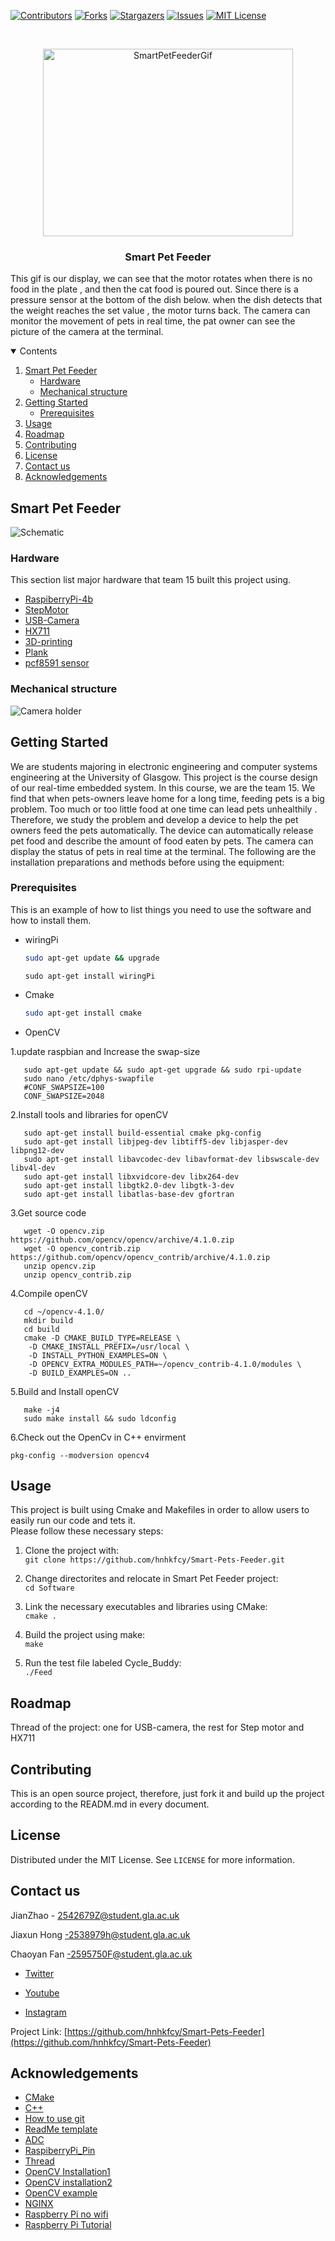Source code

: 
[![Contributors][contributors-shield]][contributors-url]
[![Forks][forks-shield]][forks-url]
[![Stargazers][stars-shield]][stars-url]
[![Issues][issues-shield]][issues-url]
[![MIT License][license-shield]][license-url]



<!-- PROJECT LOGO -->
<br />
<p align="center">
  <a href="https://github.com/hnhkfcy/Smart-Pets-Feeder">
    <img src="Images/GIF_Animation.gif" alt="SmartPetFeederGif" width="400" height="300">
  </a>

  <h3 align="center">Smart Pet Feeder</h3>

  <p align="left">
    This gif is our display,  we can see that the motor rotates when there is no food in the plate , and then the cat food is poured out. Since there is a pressure sensor at the bottom of the dish below. when the dish detects that the weight reaches the set value , the motor turns back. The camera can monitor the movement of pets in real time, the pat owner can see the picture of the camera at the terminal.
    <br />


<!-- TABLE OF CONTENTS -->
<details open="open">
  <summary>Contents</summary>
  <ol>
    <li>
      <a href="#Smart-Pet-Feeder">Smart Pet Feeder</a>
      <ul>
        <li><a href="#Hardware">Hardware</a></li>
        <li><a href="#Mechanical-structure">Mechanical structure</a></li>
      </ul>
    </li>
    <li>
      <a href="#getting-started">Getting Started</a>
      <ul>
        <li><a href="#prerequisites">Prerequisites</a></li>
      </ul>
    </li>
    <li><a href="#usage">Usage</a></li>
    <li><a href="#roadmap">Roadmap</a></li>
    <li><a href="#contributing">Contributing</a></li>
    <li><a href="#license">License</a></li>
    <li><a href="#contact-us">Contact us</a></li>
    <li><a href="#acknowledgements">Acknowledgements</a></li>
  </ol>
</details>



<!-- ABOUT THE PROJECT -->
## Smart Pet Feeder

 ![Schematic](https://github.com/hnhkfcy/Smart-Pets-Feeder/blob/master/Schematics/Hardware_Schematic.png)


### Hardware

This section list  major hardware that team 15 built this project using. 
* [RaspiberryPi-4b](https://uk.rs-online.com/web/p/raspberry-pi/1822096/?gclid=Cj0KCQjwmcWDBhCOARIsALgJ2Qd6O_jaYRwutcGjO6Z8gKUe2f2h8pY3Nm23oHlLHghdNgyNjcCPtfkaAu29EALw_wcB&gclsrc=aw.ds)
* [StepMotor](https://www.mouser.co.uk/ProductDetail/Digilent/290-028?qs=2BBkhzTa%2F3DNnJbFjunbOw%3D%3D&mgh=1&vip=1&gclid=Cj0KCQjwmcWDBhCOARIsALgJ2QfzMtD2H3DoQ3uohFrVHCupWfeFwlW2XJY-3zUgsTIHqVt9wqRYIVAaAkdoEALw_wcB)
* [USB-Camera](https://thepihut.com/products/8mp-1080p-usb-camera-module-1-4-cmos-imx219-mini-uvc?variant=32111049310270&currency=GBP&utm_medium=product_sync&utm_source=google&utm_content=sag_organic&utm_campaign=sag_organic&gclid=Cj0KCQjwmcWDBhCOARIsALgJ2QczZxWO2GCtOTogRhd8Ozcjkz3XR-NHFeFaJuQIphNty8UBRW5rmcEaAtmgEALw_wcB)
*  [HX711](https://www.amazon.co.uk/Weighting-Half-bridge-Amplifier-Bathroom-Arduino/dp/B07FMN1DBN/ref=sr_1_1_sspa?adgrpid=52942215837&dchild=1&gclid=Cj0KCQjwmcWDBhCOARIsALgJ2QdWy6OXk4GOaqIlU1PSPwmuxa_hkNtX2Z8Hue4HIUpGyRnexFG7HVsaAi6dEALw_wcB&hvadid=259046162843&hvdev=c&hvlocphy=9046551&hvnetw=g&hvqmt=e&hvrand=16638470403446013995&hvtargid=kwd-327727690284&hydadcr=22925_1807003&keywords=hx711&qid=1618090787&sr=8-1-spons&psc=1&spLa=ZW5jcnlwdGVkUXVhbGlmaWVyPUEyT1U3VjUwOVUxSlRJJmVuY3J5cHRlZElkPUEwNDk3MjY2MlpNRzRMVFRIVE9XMiZlbmNyeXB0ZWRBZElkPUEwNzgyMjM1MTNDMVNDV0ZBOTE4TiZ3aWRnZXROYW1lPXNwX2F0ZiZhY3Rpb249Y2xpY2tSZWRpcmVjdCZkb05vdExvZ0NsaWNrPXRydWU=)
*  [3D-printing](https://www.shapeways.com/business/3d-printing-services/?adgroup_id=120027049116&campaign_id=12607958069&gclid=Cj0KCQjwmcWDBhCOARIsALgJ2QcwmNZffgddThWcYH-9hcUdpckWtVPzAW5nqObyYgK9VBfsR2Dp1cQaAvbLEALw_wcB&target_id=kwd-685410368&utm_campaign=UK_3D-printing_Desktop_Exact&utm_content=509104377827&utm_medium=3D-printing&utm_source=adwords&utm_term=3d%20printing%20service)
* [Plank](https://www.amazon.co.uk/Clas-Ohlson-Whitewood-Warp-Resistant-Edge-Laminated/dp/B08B1R1Y3P/ref=asc_df_B08B1R1Y3P/?tag=googshopuk-21&linkCode=df0&hvadid=447163472133&hvpos=&hvnetw=g&hvrand=13141452539728557175&hvpone=&hvptwo=&hvqmt=&hvdev=c&hvdvcmdl=&hvlocint=&hvlocphy=9046551&hvtargid=pla-925355368073&psc=1&tag=&ref=&adgrpid=105563454404&hvpone=&hvptwo=&hvadid=447163472133&hvpos=&hvnetw=g&hvrand=13141452539728557175&hvqmt=&hvdev=c&hvdvcmdl=&hvlocint=&hvlocphy=9046551&hvtargid=pla-925355368073)
 * [pcf8591 sensor](https://www.amazon.co.uk/DollaTek-Converter-PCF8591-Arduino-Raspberry/dp/B07DJ4NVRK/ref=sr_1_1?adgrpid=58791213812&dchild=1&gclid=Cj0KCQjwmcWDBhCOARIsALgJ2QdiLRovIqvJ_iHGzLyyhBKP2hwZqBEaIlkbFK25FobLYKo6sSYwrYcaAgBMEALw_wcB&hvadid=259047910301&hvdev=c&hvlocphy=9046551&hvnetw=g&hvqmt=e&hvrand=10882352435376445668&hvtargid=kwd-295662067656&hydadcr=22927_1807007&keywords=pcf8591&qid=1618090900&s=electronics&sr=1-1)
 
 ### Mechanical structure
 ![Camera holder](![Schematic](https://github.com/hnhkfcy/Smart-Pets-Feeder/blob/master/Mechanical%20Structure/rpi_camera_mount.stl))

<!-- GETTING STARTED -->
## Getting Started

We are students majoring in electronic engineering and computer systems engineering at the University of Glasgow. This project is the course design of our real-time embedded system. In this course, we are the team 15.  We find that when pets-owners leave home for a long time, feeding pets is a big problem. Too much or too little food at one time can lead pets unhealthily . Therefore, we study the problem and develop a device to help the pet owners feed the pets automatically. The device can automatically release pet food and describe the amount of food eaten by pets. The camera can display the status of pets in real time at the terminal. The following are the installation preparations and methods before using the equipment:

### Prerequisites

This is an example of how to list things you need to use the software and how to install them.
* wiringPi
  ```sh
  sudo apt-get update && upgrade
  ```
  ```
  sudo apt-get install wiringPi
  ```
* Cmake
  ```sh
  sudo apt-get install cmake 
  ```
 
* OpenCV

1.update raspbian and Increase the swap-size

```
   sudo apt-get update && sudo apt-get upgrade && sudo rpi-update
   sudo nano /etc/dphys-swapfile
   #CONF_SWAPSIZE=100
   CONF_SWAPSIZE=2048

```
 2.Install tools and libraries for openCV

```
   sudo apt-get install build-essential cmake pkg-config
   sudo apt-get install libjpeg-dev libtiff5-dev libjasper-dev libpng12-dev
   sudo apt-get install libavcodec-dev libavformat-dev libswscale-dev libv4l-dev
   sudo apt-get install libxvidcore-dev libx264-dev
   sudo apt-get install libgtk2.0-dev libgtk-3-dev
   sudo apt-get install libatlas-base-dev gfortran

```

3.Get source code

```
   wget -O opencv.zip https://github.com/opencv/opencv/archive/4.1.0.zip
   wget -O opencv_contrib.zip https://github.com/opencv/opencv_contrib/archive/4.1.0.zip
   unzip opencv.zip
   unzip opencv_contrib.zip

```

4.Compile openCV

```
   cd ~/opencv-4.1.0/
   mkdir build
   cd build
   cmake -D CMAKE_BUILD_TYPE=RELEASE \
    -D CMAKE_INSTALL_PREFIX=/usr/local \
    -D INSTALL_PYTHON_EXAMPLES=ON \
    -D OPENCV_EXTRA_MODULES_PATH=~/opencv_contrib-4.1.0/modules \
    -D BUILD_EXAMPLES=ON ..

```

5.Build and Install openCV

```
   make -j4
   sudo make install && sudo ldconfig
   ```
 6.Check out the OpenCv in C++ envirment
   ```
 pkg-config --modversion opencv4 
 ```

<!-- USAGE EXAMPLES -->
## Usage

This project is built using Cmake and Makefiles in order to allow users to easily run our code and tets it.  
Please follow these necessary steps:  

1.  Clone the project with:  
    `git clone https://github.com/hnhkfcy/Smart-Pets-Feeder.git`  
    
2.  Change directorites and relocate in Smart Pet Feeder project:  
    `cd Software`  
    
3.  Link the necessary executables and libraries using CMake:  
    `cmake .`  
    
4.  Build the project using make:  
    `make`  
    
5.  Run the test file labeled Cycle_Buddy:  
    `./Feed`

<!-- ROADMAP -->
## Roadmap

Thread of the project: one for USB-camera, the rest for Step motor and HX711 

<!-- CONTRIBUTING -->
## Contributing

This is an open source project, therefore, just fork it and build up the project according to the READM.md in every document.



<!-- LICENSE -->
## License

Distributed under the MIT License. See `LICENSE` for more information.



<!-- CONTACT -->
## Contact us

JianZhao - 2542679Z@student.gla.ac.uk

Jiaxun Hong -2538979h@student.gla.ac.uk

Chaoyan Fan -2595750F@student.gla.ac.uk

* [Twitter](https://twitter.com/jianzha47918304/status/1381001029836226560?s=21) 

* [Youtube](https://www.youtube.com/watch?v=cMlTJh96JMU) 

* [Instagram](https://www.instagram.com/glasgowteam15/) 


Project Link: [https://github.com/hnhkfcy/Smart-Pets-Feeder](https://github.com/hnhkfcy/Smart-Pets-Feeder)



<!-- ACKNOWLEDGEMENTS -->
## Acknowledgements
* [CMake](https://cmake.org/cmake/help/latest/guide/tutorial/index.html#a-basic-starting-point-step-1)
* [C++](https://www.youtube.com/watch?v=pp9xVskBMrg&list=PLE74iD3mMaPl4OKpqWkMmk0NbqO2s7KEP)
* [How to use git](https://blog.csdn.net/zamamiro/article/details/70172900)
* [ReadMe template](https://github.com/othneildrew/Best-README-Template)
* [ADC](https://github.com/berndporr/wiringPi/tree/main/wiringPi)
* [RaspiberryPi_Pin](https://pinout.xyz/pinout/i2c#)
* [Thread](https://github.com/berndporr/cppThread/blob/master/CppThread.h)
* [OpenCV Installation1](https://blog.csdn.net/weixin_43287964/article/details/101696036?depth_1-utm_source=distribute.pc_relevant.none-task&utm_source=distribute.pc_relevant.none-task)
* [OpenCV installation2](https://qengineering.eu/install-opencv-4.4-on-raspberry-pi-4.html)
* [OpenCV example](https://blog.csdn.net/shuoyueqishilove/article/details/80686143)
* [NGINX](https://www.raspberrypi.org/documentation/remote-access/web-server/nginx.md)
* [Raspberry Pi no wifi](https://blog.csdn.net/seanblog/article/details/110204579?utm_medium=distribute.pc_relevant.none-task-blog-baidujs_title-2&spm=1001.2101.3001.4242)
* [Raspberry Pi Tutorial](https://wiki.dfrobot.com.cn/%E6%A0%91%E8%8E%93%E6%B4%BE4B_DFR0619_DFR0618_DFR0697_WIKI)





<!-- MARKDOWN LINKS & IMAGES -->
<!-- https://www.markdownguide.org/basic-syntax/#reference-style-links -->
[contributors-shield]: https://img.shields.io/badge/CONTRIBUTORS-3-green
[contributors-url]: https://github.com/hnhkfcy/Smart-Pets-Feeder/graphs/contributors
[forks-shield]: https://img.shields.io/badge/FORKS-3-blue
[forks-url]: https://github.com/zj736893657/Smart-Pets-Feeder/network/members
[stars-shield]: https://img.shields.io/badge/STARS-7-red
[stars-url]: https://github.com/hnhkfcy/Smart-Pets-Feeder/stargazers
[issues-shield]: https://img.shields.io/badge/ISSUES-2-yellow
[issues-url]: https://github.com/hnhkfcy/Smart-Pets-Feeder/issues
[license-shield]: https://img.shields.io/badge/LICENSE-MIT-green
[license-url]: https://github.com/hnhkfcy/Smart-Pets-Feeder/blob/master/LICENSE
[product-screenshot]: images/screenshot.png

■ ■ ■

Please copy the lines above from the line with "3.Get source code" up to and including the line with "Clone the project", exactly as written and with nothing else.

3.Get source code

```
   wget -O opencv.zip https://github.com/opencv/opencv/archive/4.1.0.zip
   wget -O opencv_contrib.zip https://github.com/opencv/opencv_contrib/archive/4.1.0.zip
   unzip opencv.zip
   unzip opencv_contrib.zip

```

4.Compile openCV

```
   cd ~/opencv-4.1.0/
   mkdir build
   cd build
   cmake -D CMAKE_BUILD_TYPE=RELEASE \
    -D CMAKE_INSTALL_PREFIX=/usr/local \
    -D INSTALL_PYTHON_EXAMPLES=ON \
    -D OPENCV_EXTRA_MODULES_PATH=~/opencv_contrib-4.1.0/modules \
    -D BUILD_EXAMPLES=ON ..

```

5.Build and Install openCV

```
   make -j4
   sudo make install && sudo ldconfig
   ```
 6.Check out the OpenCv in C++ envirment
   ```
 pkg-config --modversion opencv4 
 ```

<!-- USAGE EXAMPLES -->
## Usage

This project is built using Cmake and Makefiles in order to allow users to easily run our code and tets it.  
Please follow these necessary steps:  

1.  Clone the project with:  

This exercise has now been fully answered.